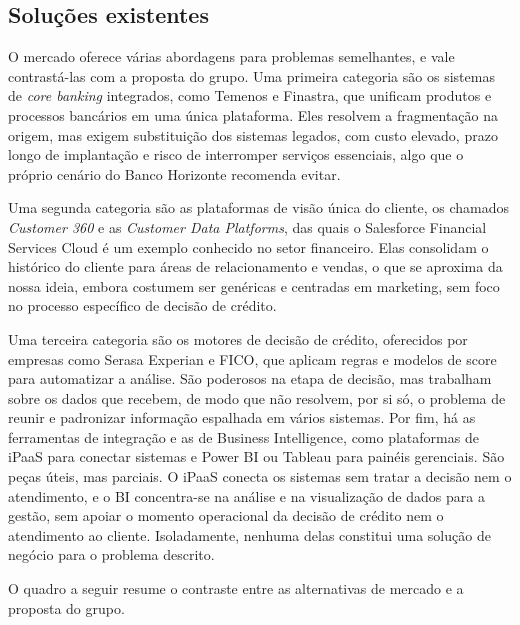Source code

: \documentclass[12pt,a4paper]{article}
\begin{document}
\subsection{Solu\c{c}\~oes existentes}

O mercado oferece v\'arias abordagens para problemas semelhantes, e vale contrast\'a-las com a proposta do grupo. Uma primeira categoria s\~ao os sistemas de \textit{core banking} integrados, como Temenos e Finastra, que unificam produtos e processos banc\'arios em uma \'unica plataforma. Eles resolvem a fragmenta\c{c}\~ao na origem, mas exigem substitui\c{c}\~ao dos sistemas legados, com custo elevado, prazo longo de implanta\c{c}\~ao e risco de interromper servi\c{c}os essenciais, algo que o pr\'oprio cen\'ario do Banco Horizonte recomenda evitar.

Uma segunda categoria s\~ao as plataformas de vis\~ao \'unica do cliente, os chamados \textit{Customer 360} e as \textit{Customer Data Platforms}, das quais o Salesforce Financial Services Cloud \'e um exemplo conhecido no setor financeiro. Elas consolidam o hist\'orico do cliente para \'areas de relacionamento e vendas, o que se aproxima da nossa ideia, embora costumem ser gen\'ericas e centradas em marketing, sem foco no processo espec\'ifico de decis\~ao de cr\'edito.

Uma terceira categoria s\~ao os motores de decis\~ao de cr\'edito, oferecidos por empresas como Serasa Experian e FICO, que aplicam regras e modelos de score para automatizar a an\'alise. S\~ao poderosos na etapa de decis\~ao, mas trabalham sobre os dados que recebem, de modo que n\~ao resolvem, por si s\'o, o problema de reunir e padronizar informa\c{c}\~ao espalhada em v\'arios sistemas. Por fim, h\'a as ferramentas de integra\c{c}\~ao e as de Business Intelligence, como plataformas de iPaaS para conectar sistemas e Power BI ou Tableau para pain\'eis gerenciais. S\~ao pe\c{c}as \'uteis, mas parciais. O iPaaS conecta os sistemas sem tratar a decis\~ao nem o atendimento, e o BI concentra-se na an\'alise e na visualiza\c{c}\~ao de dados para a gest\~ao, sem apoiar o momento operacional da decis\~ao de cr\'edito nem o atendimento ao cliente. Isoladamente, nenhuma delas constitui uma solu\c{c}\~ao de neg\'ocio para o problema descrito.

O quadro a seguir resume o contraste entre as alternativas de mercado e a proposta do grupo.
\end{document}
##########
Nothing should appear in the reply except the lines from the start of the listing above through the line with "O mercado oferece", repeated exactly and free of pictures.

• **Exercise answer**:
Source code

: \documentclass[12pt,a4paper]{article}
\begin{document}
\subsection{Solu\c{c}\~oes existentes}

O mercado oferece v\'arias abordagens para problemas semelhantes, e vale contrast\'a-las com a proposta do grupo. Uma primeira categoria s\~ao os sistemas de \textit{core banking} integrados, como Temenos e Finastra, que unificam produtos e processos banc\'arios em uma \'unica plataforma. Eles resolvem a fragmenta\c{c}\~ao na origem, mas exigem substitui\c{c}\~ao dos sistemas legados, com custo elevado, prazo longo de implanta\c{c}\~ao e risco de interromper servi\c{c}os essenciais, algo que o pr\'oprio cen\'ario do Banco Horizonte recomenda evitar.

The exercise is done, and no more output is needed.